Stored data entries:
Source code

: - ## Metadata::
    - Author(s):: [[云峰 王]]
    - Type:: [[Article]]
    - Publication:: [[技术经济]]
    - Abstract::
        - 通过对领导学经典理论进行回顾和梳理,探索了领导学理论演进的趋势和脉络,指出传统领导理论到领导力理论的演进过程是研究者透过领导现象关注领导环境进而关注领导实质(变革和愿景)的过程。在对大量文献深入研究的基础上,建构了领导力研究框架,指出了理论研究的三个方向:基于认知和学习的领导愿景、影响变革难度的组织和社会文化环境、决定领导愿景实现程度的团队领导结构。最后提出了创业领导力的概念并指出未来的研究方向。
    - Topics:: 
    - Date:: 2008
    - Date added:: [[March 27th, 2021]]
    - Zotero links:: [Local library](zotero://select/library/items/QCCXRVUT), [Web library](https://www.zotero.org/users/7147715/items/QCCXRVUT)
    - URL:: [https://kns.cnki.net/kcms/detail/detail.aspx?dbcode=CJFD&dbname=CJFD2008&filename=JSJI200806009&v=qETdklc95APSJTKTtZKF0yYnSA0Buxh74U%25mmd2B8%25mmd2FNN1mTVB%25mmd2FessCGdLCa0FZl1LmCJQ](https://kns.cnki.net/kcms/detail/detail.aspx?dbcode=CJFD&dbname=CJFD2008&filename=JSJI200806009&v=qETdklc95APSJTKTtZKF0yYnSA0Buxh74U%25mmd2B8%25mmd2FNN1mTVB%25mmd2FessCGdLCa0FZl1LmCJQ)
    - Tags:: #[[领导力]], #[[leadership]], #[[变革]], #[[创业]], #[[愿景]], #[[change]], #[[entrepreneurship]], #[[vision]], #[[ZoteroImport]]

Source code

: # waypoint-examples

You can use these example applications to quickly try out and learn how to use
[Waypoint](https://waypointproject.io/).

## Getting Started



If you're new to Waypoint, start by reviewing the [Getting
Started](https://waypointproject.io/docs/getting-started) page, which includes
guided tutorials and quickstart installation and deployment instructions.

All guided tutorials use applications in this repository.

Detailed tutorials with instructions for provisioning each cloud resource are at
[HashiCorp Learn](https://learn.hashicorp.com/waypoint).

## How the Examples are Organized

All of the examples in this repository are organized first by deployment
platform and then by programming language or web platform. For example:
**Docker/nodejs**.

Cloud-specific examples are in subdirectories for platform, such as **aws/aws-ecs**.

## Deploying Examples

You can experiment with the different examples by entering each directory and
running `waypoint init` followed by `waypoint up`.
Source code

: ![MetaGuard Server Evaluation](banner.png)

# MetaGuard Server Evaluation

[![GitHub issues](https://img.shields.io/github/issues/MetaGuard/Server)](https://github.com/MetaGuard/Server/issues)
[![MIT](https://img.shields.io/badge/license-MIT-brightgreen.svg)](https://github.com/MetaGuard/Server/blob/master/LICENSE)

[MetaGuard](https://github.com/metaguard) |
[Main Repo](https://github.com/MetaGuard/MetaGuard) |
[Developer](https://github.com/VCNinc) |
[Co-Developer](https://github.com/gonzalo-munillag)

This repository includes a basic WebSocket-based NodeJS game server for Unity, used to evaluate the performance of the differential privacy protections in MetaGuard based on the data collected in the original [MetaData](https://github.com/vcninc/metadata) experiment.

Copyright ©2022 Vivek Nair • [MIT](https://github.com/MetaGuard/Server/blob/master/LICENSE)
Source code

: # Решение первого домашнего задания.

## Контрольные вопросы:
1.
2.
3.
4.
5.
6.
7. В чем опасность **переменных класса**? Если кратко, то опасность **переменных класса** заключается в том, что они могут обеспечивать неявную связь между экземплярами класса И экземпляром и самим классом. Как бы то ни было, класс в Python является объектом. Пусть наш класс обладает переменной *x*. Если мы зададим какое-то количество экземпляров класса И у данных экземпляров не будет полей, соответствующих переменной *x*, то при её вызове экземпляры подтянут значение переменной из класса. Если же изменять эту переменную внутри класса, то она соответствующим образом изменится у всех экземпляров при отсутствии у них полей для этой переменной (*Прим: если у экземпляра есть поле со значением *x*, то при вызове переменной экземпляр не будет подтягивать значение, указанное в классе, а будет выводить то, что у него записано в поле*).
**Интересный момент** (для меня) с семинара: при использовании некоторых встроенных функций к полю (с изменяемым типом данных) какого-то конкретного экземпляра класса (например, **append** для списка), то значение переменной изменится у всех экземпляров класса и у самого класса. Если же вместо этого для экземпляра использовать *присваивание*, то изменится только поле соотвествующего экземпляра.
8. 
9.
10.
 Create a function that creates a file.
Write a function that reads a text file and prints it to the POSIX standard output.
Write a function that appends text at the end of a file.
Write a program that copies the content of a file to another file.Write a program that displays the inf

* Problem to work on *
Among the entries above, count every line containing the string "instructions". Your reply must be that number alone.

* Completed task *
2